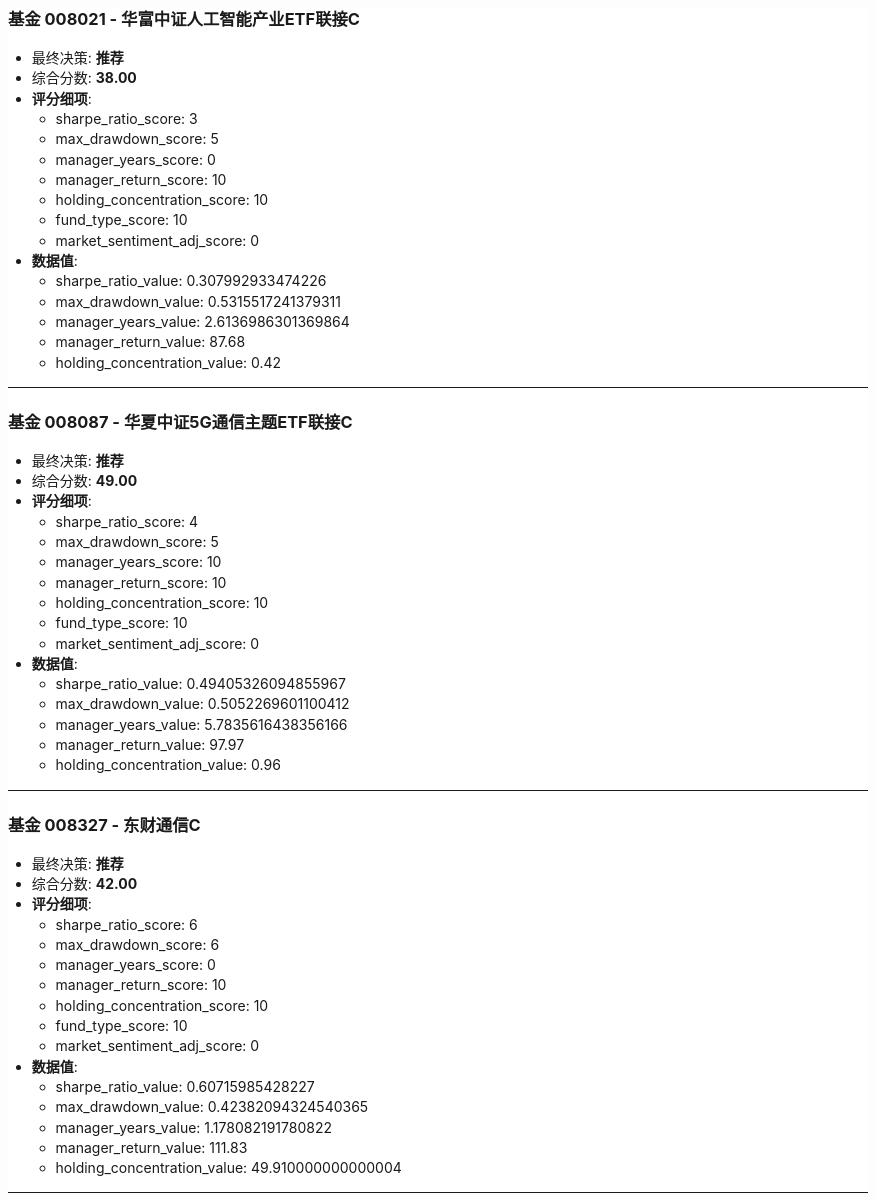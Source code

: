 
### 基金 008021 - 华富中证人工智能产业ETF联接C
- 最终决策: **推荐**
- 综合分数: **38.00**
- **评分细项**:
  - sharpe_ratio_score: 3
  - max_drawdown_score: 5
  - manager_years_score: 0
  - manager_return_score: 10
  - holding_concentration_score: 10
  - fund_type_score: 10
  - market_sentiment_adj_score: 0
- **数据值**:
  - sharpe_ratio_value: 0.307992933474226
  - max_drawdown_value: 0.5315517241379311
  - manager_years_value: 2.6136986301369864
  - manager_return_value: 87.68
  - holding_concentration_value: 0.42

---

### 基金 008087 - 华夏中证5G通信主题ETF联接C
- 最终决策: **推荐**
- 综合分数: **49.00**
- **评分细项**:
  - sharpe_ratio_score: 4
  - max_drawdown_score: 5
  - manager_years_score: 10
  - manager_return_score: 10
  - holding_concentration_score: 10
  - fund_type_score: 10
  - market_sentiment_adj_score: 0
- **数据值**:
  - sharpe_ratio_value: 0.49405326094855967
  - max_drawdown_value: 0.5052269601100412
  - manager_years_value: 5.7835616438356166
  - manager_return_value: 97.97
  - holding_concentration_value: 0.96

---

### 基金 008327 - 东财通信C
- 最终决策: **推荐**
- 综合分数: **42.00**
- **评分细项**:
  - sharpe_ratio_score: 6
  - max_drawdown_score: 6
  - manager_years_score: 0
  - manager_return_score: 10
  - holding_concentration_score: 10
  - fund_type_score: 10
  - market_sentiment_adj_score: 0
- **数据值**:
  - sharpe_ratio_value: 0.60715985428227
  - max_drawdown_value: 0.42382094324540365
  - manager_years_value: 1.178082191780822
  - manager_return_value: 111.83
  - holding_concentration_value: 49.910000000000004

---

* * * * * * * * *

> _PROBLEM TO SOLVE_
Each line from the one containing "- sharpe_ratio_score: 3" to the end of the listing above should be copied exactly, and nothing else.

> _SOLUTION TO THIS EXERCISE_
  - sharpe_ratio_score: 3
  - max_drawdown_score: 5
  - manager_years_score: 0
  - manager_return_score: 10
  - holding_concentration_score: 10
  - fund_type_score: 10
  - market_sentiment_adj_score: 0
- **数据值**:
  - sharpe_ratio_value: 0.307992933474226
  - max_drawdown_value: 0.5315517241379311
  - manager_years_value: 2.6136986301369864
  - manager_return_value: 87.68
  - holding_concentration_value: 0.42

---

### 基金 008087 - 华夏中证5G通信主题ETF联接C
- 最终决策: **推荐**
- 综合分数: **49.00**
- **评分细项**:
  - sharpe_ratio_score: 4
  - max_drawdown_score: 5
  - manager_years_score: 10
  - manager_return_score: 10
  - holding_concentration_score: 10
  - fund_type_score: 10
  - market_sentiment_adj_score: 0
- **数据值**:
  - sharpe_ratio_value: 0.49405326094855967
  - max_drawdown_value: 0.5052269601100412
  - manager_years_value: 5.7835616438356166
  - manager_return_value: 97.97
  - holding_concentration_value: 0.96

---

### 基金 008327 - 东财通信C
- 最终决策: **推荐**
- 综合分数: **42.00**
- **评分细项**:
  - sharpe_ratio_score: 6
  - max_drawdown_score: 6
  - manager_years_score: 0
  - manager_return_score: 10
  - holding_concentration_score: 10
  - fund_type_score: 10
  - market_sentiment_adj_score: 0
- **数据值**:
  - sharpe_ratio_value: 0.60715985428227
  - max_drawdown_value: 0.42382094324540365
  - manager_years_value: 1.178082191780822
  - manager_return_value: 111.83
  - holding_concentration_value: 49.910000000000004

---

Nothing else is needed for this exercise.